多様な業界を顧客としているテクノロジ企業も、取引を失うことを予想すべきだ。Gartnerは欧州での政府契約に依存している企業に対して、景況の悪化を予想すべきだと警告している。
またForresterは、企業は法人顧客やパートナーが、少なくとも事業の一部を英国外に移すことに備えるべきだとし、「グローバルな製造業および自動車会社も、イノベーションセンターを英国外に移転」させ、また「ロンドンの金融サービスの支配力やフィンテッククラスタも欧州大陸に移る」と示唆している。
Koetzle氏は、「Quick Take: UK Firms Must Drive Innovation In The Age Of The Customer」と題したレポートで「英国から欧州へ移転する最大の産業は金融サービス業だ」と述べている。
「いずれかのEU加盟国で監督されている金融サービス企業は、すべてのEU加盟国での営業が許可されるという『パスポート』ルールの対象から、英国の銀行やその他の金融サービス企業が外れる可能性がある。EU企業が英国の銀行を利用できなくなれば、欧州諸国の銀行は嬉々としてその後釜を狙うだろうし、現在は活気があるロンドンのフィンテッククラスタも、それらの銀行に追従して移転するだろう」
一部の企業は、従業員を海外に移す可能性を示唆している(たとえば、HSBCは従業員1000人を英国外に異動させるという話が出ている)が、まだ主要な企業からはそのような議論は出ていない。
先日までCameron首相退陣後の首相候補の1人とされていた保守党の有力議員Boris Johnson氏は6月26日、英国企業が基本的に同じ条件で営業を継続できるような関係をEUとの間で維持したいと述べ、EU単一市場へのアクセスを維持する可能性を示唆していた。
しかし、英国とEUの間で結ばれる合意の条件はまったく決まっておらず、2016年10月までに英国がEUに対し離脱を通達するかどうかすら分かっていない。また、EU単一市場への参入には、英国へのEU労働者の自由な出入国が条件となるが、離脱に投票した人たちがこれにどう反応するかという問題も残っている。
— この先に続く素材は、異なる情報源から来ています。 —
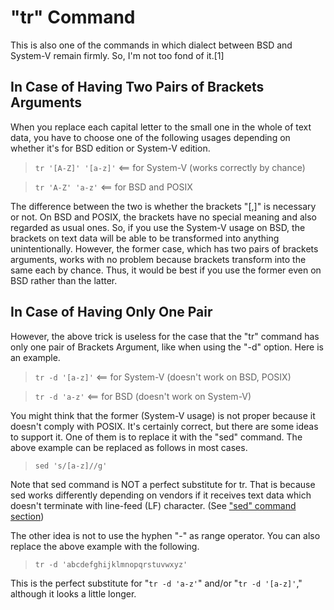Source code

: # "tr" Command

This is also one of the commands in which dialect between BSD and System-V remain firmly. So, I'm not too fond of it.[1]

## In Case of Having Two Pairs of Brackets Arguments

When you replace each capital letter to the small one in the whole of text data, you have to choose one of the following usages depending on whether it's for BSD edition or System-V edition.

> `tr '[A-Z]' '[a-z]'`  <== for System-V (works correctly by chance)

> `tr 'A-Z' 'a-z'`      <== for BSD and POSIX

The difference between the two is whether the brackets "[,]" is necessary or not. On BSD and POSIX, the brackets have no special meaning and also regarded as usual ones. So, if you use the System-V usage on BSD, the brackets on text data will be able to be transformed into anything unintentionally.  However, the former case, which has two pairs of brackets arguments, works with no problem because brackets transform into the same each by chance. Thus, it would be best if you use the former even on BSD rather than the latter.

## In Case of Having Only One Pair

However, the above trick is useless for the case that the "tr" command has only one pair of Brackets Argument, like when using the "-d" option. Here is an example.

> `tr -d '[a-z]'`  <== for System-V (doesn't work on BSD, POSIX)

> `tr -d 'a-z'`    <== for BSD (doesn't work on System-V)

You might think that the former (System-V usage) is not proper because it doesn't comply with POSIX. It's certainly correct, but there are some ideas to support it. One of them is to replace it with the "sed" command. The above example can be replaced as follows in most cases.

> `sed 's/[a-z]//g'`

Note that sed command is NOT a perfect substitute for tr. That is because sed works differently depending on vendors if it receives text data which doesn't terminate with line-feed (LF) character. (See ["sed" command section](sed.md))

The other idea is not to use the hyphen "-" as range operator. You can also replace the above example with the following.

> `tr -d 'abcdefghijklmnopqrstuvwxyz'`

This is the perfect substitute for "`tr -d 'a-z'`" and/or "`tr -d '[a-z]'`," although it looks a little longer.
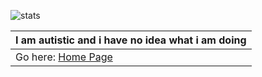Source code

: 

<!--Replace <username> with your own GitHub username.-->
![stats](https://pixel-profile.vercel.app/api/github-stats?username=alexveebee&theme=summer)

| I am autistic and i have no idea what i am doing |
| - |
| Go here: [Home Page](https://alexveebee.nl/) |
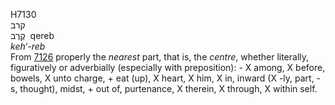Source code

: <body>
  <p>H7130<br>  קרב  <br> קֶרֶב  ‎  qereb  <br><i>keh‘-reb </i><br>From <a href="h7126.htm">7126</a>  properly the <i>nearest</i> part, that is, the <i>centre</i>, whether literally, figuratively or adverbially (especially with preposition): -  X among, X before, bowels, X unto charge, + eat (up), X heart, X him, X in, inward (X -ly, part, -s, thought), midst, + out of, purtenance, X therein, X through, X within self.<br></p>
 </body>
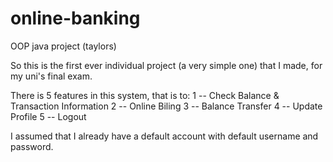 # online-banking
OOP java project (taylors)

So this is the first ever individual project (a very simple one) that I made, for my uni's final exam.

There is 5 features in this system, that is to:
  1 -- Check Balance & Transaction Information
  2 -- Online Biling
  3 -- Balance Transfer
  4 -- Update Profile
  5 -- Logout
  
I assumed that I already have a default account with default username and password.

 



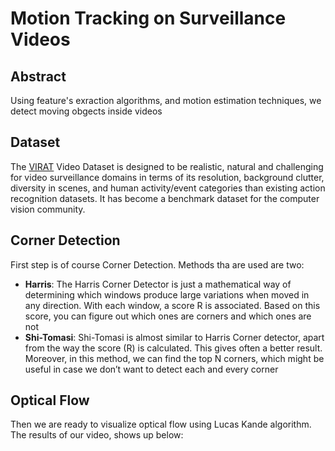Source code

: # Motion Tracking on Surveillance Videos

## Abstract

Using feature's exraction algorithms, and motion estimation techniques, we detect moving obgects inside videos 

## Dataset 

The [VIRAT](https://viratdata.org/) Video Dataset is designed to be realistic, natural and challenging for video surveillance domains in terms of its resolution, background clutter, diversity in scenes, 
and human activity/event categories than existing action recognition datasets. It has become a benchmark dataset for the computer vision community.

## Corner Detection 

First step is of course Corner Detection. Methods tha are used are two: 

* **Harris**: The Harris Corner Detector is just a mathematical way of determining which windows produce large variations when moved in any direction. 
With each window, a score R is associated. Based on this score, you can figure out which ones are corners and which ones are not
* **Shi-Tomasi**: Shi-Tomasi is almost similar to Harris Corner detector, apart from the way the score (R) is calculated.
This gives often a better result. Moreover, in this method, we can find the top N corners, which might be useful in case we don’t want to detect each and every corner

## Optical Flow

Then we are ready to visualize optical flow using Lucas Kande algorithm. The results of our video, shows up below: 


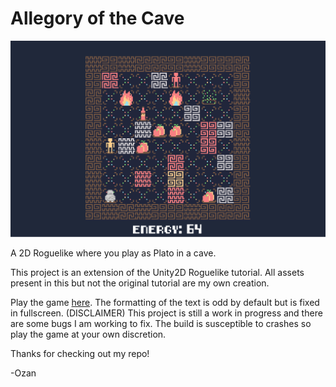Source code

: # Allegory of the Cave

![](https://github.com/ozanbayiz/Allegory-of-the-Cave/blob/master/AotCGamePlayScreenshot.png)

A 2D Roguelike where you play as Plato in a cave.

This project is an extension of the Unity2D Roguelike tutorial. All assets present in this but not the original tutorial are my own creation.

Play the game [here](https://ozanbayiz.github.io/Allegory-of-the-Cave/). The formatting of the text is odd by default but is fixed in fullscreen. (DISCLAIMER) This project is still a work in progress and there are some bugs I am working to fix. The build is susceptible to crashes so play the game at your own discretion.

Thanks for checking out my repo!

-Ozan
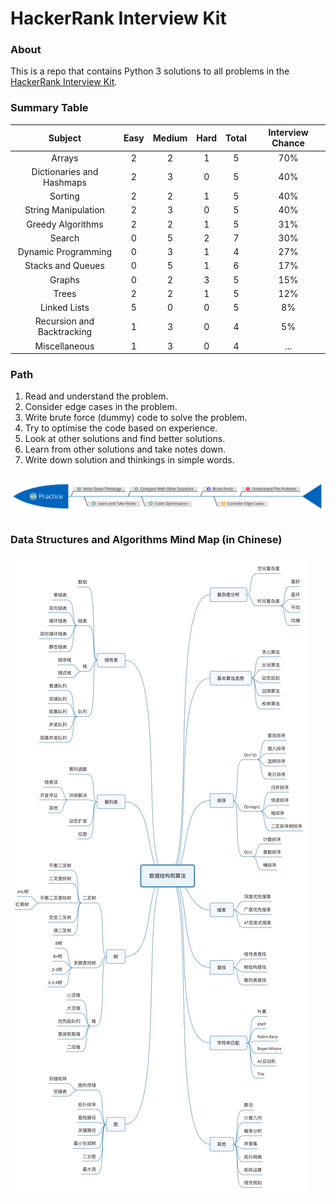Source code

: # HackerRank Interview Kit
### About
This is a repo that contains Python 3 solutions to all problems in the [HackerRank Interview Kit](https://www.hackerrank.com/interview/interview-preparation-kit).

### Summary Table
|           Subject          | Easy | Medium | Hard | Total | Interview Chance  |
|:--------------------------:|:----:|:------:|:----:|:-----:|:-----------------:|
|           Arrays           |   2  |    2   |   1  |   5   |        70%        |
|  Dictionaries and Hashmaps |   2  |    3   |   0  |   5   |        40%        |
|           Sorting          |   2  |    2   |   1  |   5   |        40%        |
|     String Manipulation    |   2  |    3   |   0  |   5   |        40%        |
|      Greedy Algorithms     |   2  |    2   |   1  |   5   |        31%        |
|           Search           |   0  |    5   |   2  |   7   |        30%        |
|     Dynamic Programming    |   0  |    3   |   1  |   4   |        27%        |
|      Stacks and Queues     |   0  |    5   |   1  |   6   |        17%        |
|           Graphs           |   0  |    2   |   3  |   5   |        15%        |
|            Trees           |   2  |    2   |   1  |   5   |        12%        |
|        Linked Lists        |   5  |    0   |   0  |   5   |         8%        |
| Recursion and Backtracking |   1  |    3   |   0  |   4   |         5%        |
|        Miscellaneous       |   1  |    3   |   0  |   4   |        ...        |

### Path
1. Read and understand the problem.
2. Consider edge cases in the problem.
3. Write brute force (dummy) code to solve the problem.
4. Try to optimise the code based on experience.
5. Look at other solutions and find better solutions.
6. Learn from other solutions and take notes down.
7. Write down solution and thinkings in simple words.

![Coding Practice Path](practicing_path.png)

### Data Structures and Algorithms Mind Map (in Chinese)

![Data Structures and Algorithms Mind Map](data_structures_and_algorithms.jpg)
ドイツの政治家であり、同国のMerkel首相の盟友であるMichael Fuchs氏も、単一市場への参入のコストは、英国がEU離脱で得られるメリットを上回るものになるだろうと述べている。
Gartnerは英国企業のCIOに対し、変化の可能性に備えて、重要なスタッフに援助やボーナスを提示し、引き続き英国内で勤務を続けるよう引き止めることや、従業員に対して投票結果の影響を説明すること、離脱による規制の変化に対応するためのワーキンググループを設置することを推奨している。
この記事は海外CBS Interactive発の記事を朝日インタラクティブが日本向けに編集したものです。